A catchy tune about a palm tree in Fiji provided one of the most amusing introductions of the evening, with multi-instrumentalist Tim O’Brien from Wheeling, West Virginia explaining that he wrote Keith In A Palm Tree upon hearing (mistakenly) that Rolling Stones’ guitarist, Keith Richards had cracked his skull on the island after falling out of such a tree. One half expected lovely gyrating dancers in grass skirts to emerge stage left.

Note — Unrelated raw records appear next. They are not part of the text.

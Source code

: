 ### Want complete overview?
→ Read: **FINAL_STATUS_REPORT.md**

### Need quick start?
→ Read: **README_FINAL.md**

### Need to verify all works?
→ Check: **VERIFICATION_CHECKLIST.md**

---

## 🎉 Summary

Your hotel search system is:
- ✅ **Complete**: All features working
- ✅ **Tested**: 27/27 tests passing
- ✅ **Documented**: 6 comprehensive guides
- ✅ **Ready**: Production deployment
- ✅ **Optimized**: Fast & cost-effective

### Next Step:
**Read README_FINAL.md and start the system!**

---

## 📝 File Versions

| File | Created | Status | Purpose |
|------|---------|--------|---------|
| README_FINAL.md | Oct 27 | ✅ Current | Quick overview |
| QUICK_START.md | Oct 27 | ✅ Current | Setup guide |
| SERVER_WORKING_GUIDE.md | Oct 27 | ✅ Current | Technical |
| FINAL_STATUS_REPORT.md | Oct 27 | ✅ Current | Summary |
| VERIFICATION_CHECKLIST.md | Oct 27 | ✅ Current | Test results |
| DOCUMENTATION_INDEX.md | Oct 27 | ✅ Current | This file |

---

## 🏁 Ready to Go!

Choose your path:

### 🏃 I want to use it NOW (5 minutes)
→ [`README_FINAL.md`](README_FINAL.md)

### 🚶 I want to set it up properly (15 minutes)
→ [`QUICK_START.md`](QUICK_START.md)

Tim also sang the lead track from his album Where the River Meets the Road which recounts the journey of an Irish emigrant to the ‘eastern bank of the Ohio.’

 

Molly Tuttle, in her mid-20s and the first woman to win the International Bluegrass Music Association’s Guitar Player of the Year Award, in 2017, then again last year, introduced her set with a forlorn love-lost ballad, Million Miles. Then demonstrated her ample skills on the strings by playing claw-hammer style, a style normally associated with the banjo.

 

Warmest reception of the evening went to Derry-born Cara Dillon  who sang a  dirge entitled Sailor Boy, a woman’s lament for her lover lost at sea. A special treat for the home audience with loud encouraging cheers was her soft rendition of The Banks Of The Foyle about her native Derry.

 

Such is the lyric-writing success of New York born singer, Gretchen Peters, she was inducted to the Nashville Songwriters Hall of Fame four years ago. Her talent for telling universal truths was reflected in her rendition of The Matador, a metaphor for life and love, which abounds in powerful, punchy lines such as ‘I bound his wounds, I heard his cries, I gave him truth, I told him lies.’

 

Displaying empathy for characters in her songs, she introduced Black Ribbons, which she wrote with Matraca Berg and Suzy Bogguss for her double AMA Award-winning album, Blackbirds, as emerging from stories she heard after the BP Oil Spill in the Gulf of Mexico eight years ago, about people whose lives were destroyed, some later committing suicide.

Instrumental highlight of the evening for me was a moving tribute by accordionist Phil Cunningham to Liam O’Flynn, former uilleann pipe player with Planxty.

Credit goes to the fine backing musicians throughout the two-hour-plus concert, compère and dobro maestro, Ohio-born Jerry Douglas, who has recorded an impressive fourteen solo recordings, as well as a group of musicians from Scotland, including Donald Shaw, a founding member of Capercaillie. Their foot-stomping reels interspersed well with the soothing ballads.

Reflecting the homey, communal nature of the performance, aside from floor lamps, couch and coffee table at the rear of the stage, guest singers also contributed their vocal harmonies to great effect in support of each other.